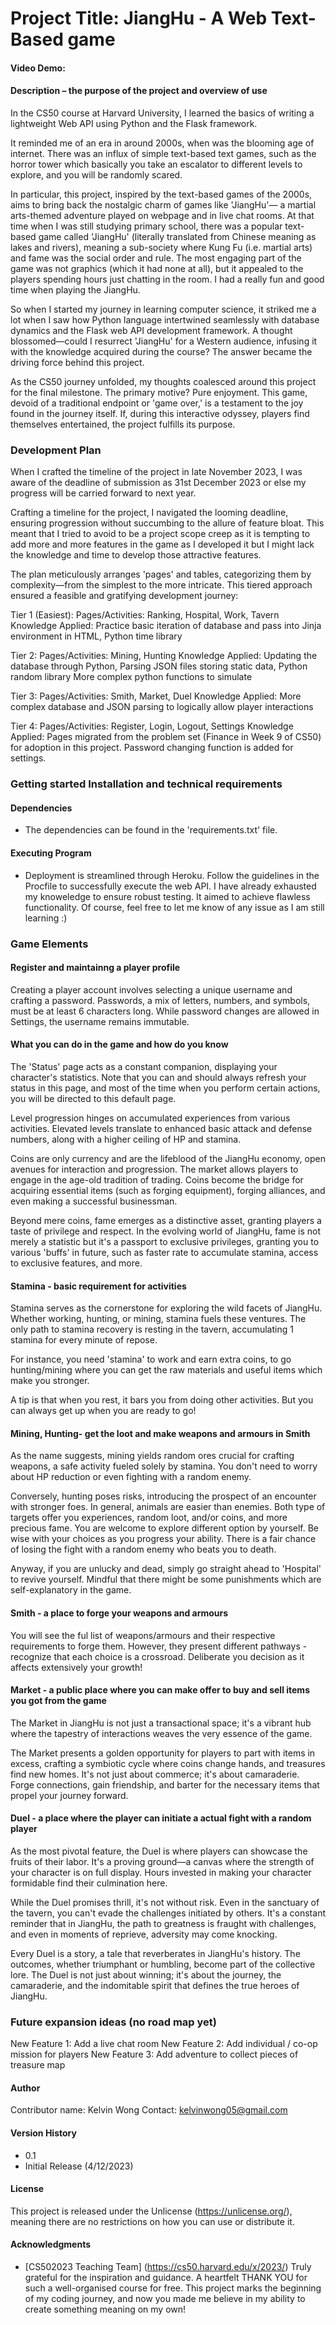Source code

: # Project Title: JiangHu - A Web Text-Based game
#### Video Demo:  <URL HERE>

#### Description – the purpose of the project and overview of use
In the CS50 course at Harvard University, I learned the basics of writing a lightweight Web API using Python and the Flask framework. 

It reminded me of an era in around 2000s, when was the blooming age of internet. There was an influx of simple text-based text games, such as the horror tower which basically you take an escalator to different levels to explore, and you will be randomly scared.

In particular, this project, inspired by the text-based games of the 2000s, aims to bring back the nostalgic charm of games like 'JiangHu'— a martial arts-themed adventure played on webpage and in live chat rooms. At that time when I was still studying primary school, there was a popular text-based game called 'JiangHu' (literally translated from Chinese meaning as lakes and rivers), meaning a sub-society where Kung Fu (i.e. martial arts) and fame was the social order and rule. The most engaging part of the game was not graphics (which it had none at all), but it appealed to the players spending hours just chatting in the room. I had a really fun and good time when playing the JiangHu.

So when I started my journey in learning computer science, it striked me a lot when I saw how Python language intertwined seamlessly with database dynamics and the Flask web API development framework. A thought blossomed—could I resurrect 'JiangHu' for a Western audience, infusing it with the knowledge acquired during the course? The answer became the driving force behind this project.

As the CS50 journey unfolded, my thoughts coalesced around this project for the final milestone. The primary motive? Pure enjoyment. This game, devoid of a traditional endpoint or 'game over,' is a testament to the joy found in the journey itself. If, during this interactive odyssey, players find themselves entertained, the project fulfills its purpose.

### Development Plan
When I crafted the timeline of the project in late November 2023, I was aware of the deadline of submission as 31st December 2023 or else my progress will be carried forward to next year. 

Crafting a timeline for the project, I navigated the looming deadline, ensuring progression without succumbing to the allure of feature bloat. This meant that I tried to avoid to be a project scope creep as it is tempting to add more and more features in the game as I developed it but I might lack the knowledge and time to develop those attractive features.

The plan meticulously arranges 'pages' and tables, categorizing them by complexity—from the simplest to the more intricate. This tiered approach ensured a feasible and gratifying development journey:

Tier 1 (Easiest): 
Pages/Activities: Ranking, Hospital, Work, Tavern 
Knowledge Applied: Practice basic iteration of database and pass into Jinja environment in HTML, Python time library  

Tier 2: 
Pages/Activities: Mining, Hunting
Knowledge Applied: Updating the database through Python, Parsing JSON files storing static data, Python random library
More complex python functions to simulate

Tier 3: 
Pages/Activities: Smith, Market, Duel
Knowledge Applied: More complex database and JSON parsing to logically allow player interactions

Tier 4: 
Pages/Activities: Register, Login, Logout, Settings
Knowledge Applied: Pages migrated from the problem set (Finance in Week 9 of CS50) for adoption in this project. 
Password changing function is added for settings.

### Getting started Installation and technical requirements 
#### Dependencies
* The dependencies can be found in the 'requirements.txt' file.

#### Executing Program
* Deployment is streamlined through Heroku. Follow the guidelines in the Procfile to successfully execute the web API. I have already exhausted my knoweledge to ensure robust testing. It aimed to achieve flawless functionality.
Of course, feel free to let me know of any issue as I am still learning :)

### Game Elements
#### Register and maintainng a player profile
Creating a player account involves selecting a unique username and crafting a password. Passwords, a mix of letters, numbers, and symbols, must be at least 6 characters long. While password changes are allowed in Settings, the username remains immutable.

#### What you can do in the game and how do you know
The 'Status' page acts as a constant companion, displaying your character's statistics. Note that you can and should always refresh your status in this page, and most of the time when you perform certain actions, you will be directed to this default page.

Level progression hinges on accumulated experiences from various activities. Elevated levels translate to enhanced basic attack and defense numbers, along with a higher ceiling of HP and stamina.

Coins are only currency and are the lifeblood of the JiangHu economy, open avenues for interaction and progression. The market allows players to engage in the age-old tradition of trading. Coins become the bridge for acquiring essential items (such as forging equipment), forging alliances, and even making a successful businessman.

Beyond mere coins, fame emerges as a distinctive asset, granting players a taste of privilege and respect. In the evolving world of JiangHu, fame is not merely a statistic but it's a passport to exclusive privileges, granting you to various 'buffs' in future, such as faster rate to accumulate stamina, access to exclusive features, and more.

#### Stamina - basic requirement for activities 

Stamina serves as the cornerstone for exploring the wild facets of JiangHu. Whether working, hunting, or mining, stamina fuels these ventures. The only path to stamina recovery is resting in the tavern, accumulating 1 stamina for every minute of repose.

For instance, you need 'stamina' to work and earn extra coins, to go hunting/mining where you can get the raw materials and useful items which make you stronger.

A tip is that when you rest, it bars you from doing other activities. But you can always get up when you are ready to go!

#### Mining, Hunting- get the loot and make weapons and armours in Smith

As the name suggests, mining yields random ores crucial for crafting weapons, a safe activity fueled solely by stamina. You don't need to worry about HP reduction or even fighting with a random enemy.

Conversely, hunting poses risks, introducing the prospect of an encounter with stronger foes. In general, animals are easier than enemies. Both type of targets offer you experiences, random loot, and/or coins, and more precious fame. You are welcome to explore different option by yourself. Be wise with your choices as you progress your ability. There is a fair chance of losing the fight with a random enemy who beats you to death. 

Anyway, if you are unlucky and dead, simply go straight ahead to 'Hospital' to revive yourself. Mindful that there might be some punishments which are self-explanatory in the game.

#### Smith - a place to forge your weapons and armours
You will see the ful list of weapons/armours and their respective requirements to forge them. However, they present different pathways - recognize that each choice is a crossroad. Deliberate you decision as it affects extensively your growth!

#### Market - a public place where you can make offer to buy and sell items you got from the game

The Market in JiangHu is not just a transactional space; it's a vibrant hub where the tapestry of interactions weaves the very essence of the game.

The Market presents a golden opportunity for players to part with items in excess, crafting a symbiotic cycle where coins change hands, and treasures find new homes. It's not just about commerce; it's about camaraderie. Forge connections, gain friendship, and barter for the necessary items that propel your journey forward.

#### Duel - a place where the player can initiate a actual fight with a random player
As the most pivotal feature, the Duel is where players can showcase the fruits of their labor. It's a proving ground—a canvas where the strength of your character is on full display. Hours invested in making your character formidable find their culmination here.

While the Duel promises thrill, it's not without risk. Even in the sanctuary of the tavern, you can't evade the challenges initiated by others. It's a constant reminder that in JiangHu, the path to greatness is fraught with challenges, and even in moments of reprieve, adversity may come knocking.

Every Duel is a story, a tale that reverberates in JiangHu's history. The outcomes, whether triumphant or humbling, become part of the collective lore. The Duel is not just about winning; it's about the journey, the camaraderie, and the indomitable spirit that defines the true heroes of JiangHu.

### Future expansion ideas (no road map yet)
New Feature 1: Add a live chat room
New Feature 2: Add individual / co-op mission for players
New Feature 3: Add adventure to collect pieces of treasure map

#### Author
Contributor name: Kelvin Wong 
Contact: kelvinwong05@gmail.com

#### Version History
* 0.1
* Initial Release (4/12/2023)

#### License
This project is released under the Unlicense (https://unlicense.org/), meaning there are no restrictions on how you can use or distribute it.

#### Acknowledgments
* [CS502023 Teaching Team] (https://cs50.harvard.edu/x/2023/) 
Truly grateful  for the inspiration and guidance. A heartfelt THANK YOU for such a well-organised course for free. 
This project marks the beginning of my coding journey, and now you made me believe in my ability to create something meaning on my own!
******************************
▸ **About this exercise**: Reproduce, with no other lines, the one containing "### Future expansion ideas (no road map yet)" and all lines after it through the end of the data above.

▸ **Response to this exercise**:
### Future expansion ideas (no road map yet)
New Feature 1: Add a live chat room
New Feature 2: Add individual / co-op mission for players
New Feature 3: Add adventure to collect pieces of treasure map

#### Author
Contributor name: Kelvin Wong 
Contact: kelvinwong05@gmail.com

#### Version History
* 0.1
* Initial Release (4/12/2023)

#### License
This project is released under the Unlicense (https://unlicense.org/), meaning there are no restrictions on how you can use or distribute it.

#### Acknowledgments
* [CS502023 Teaching Team] (https://cs50.harvard.edu/x/2023/) 
Truly grateful  for the inspiration and guidance. A heartfelt THANK YOU for such a well-organised course for free. 
This project marks the beginning of my coding journey, and now you made me believe in my ability to create something meaning on my own!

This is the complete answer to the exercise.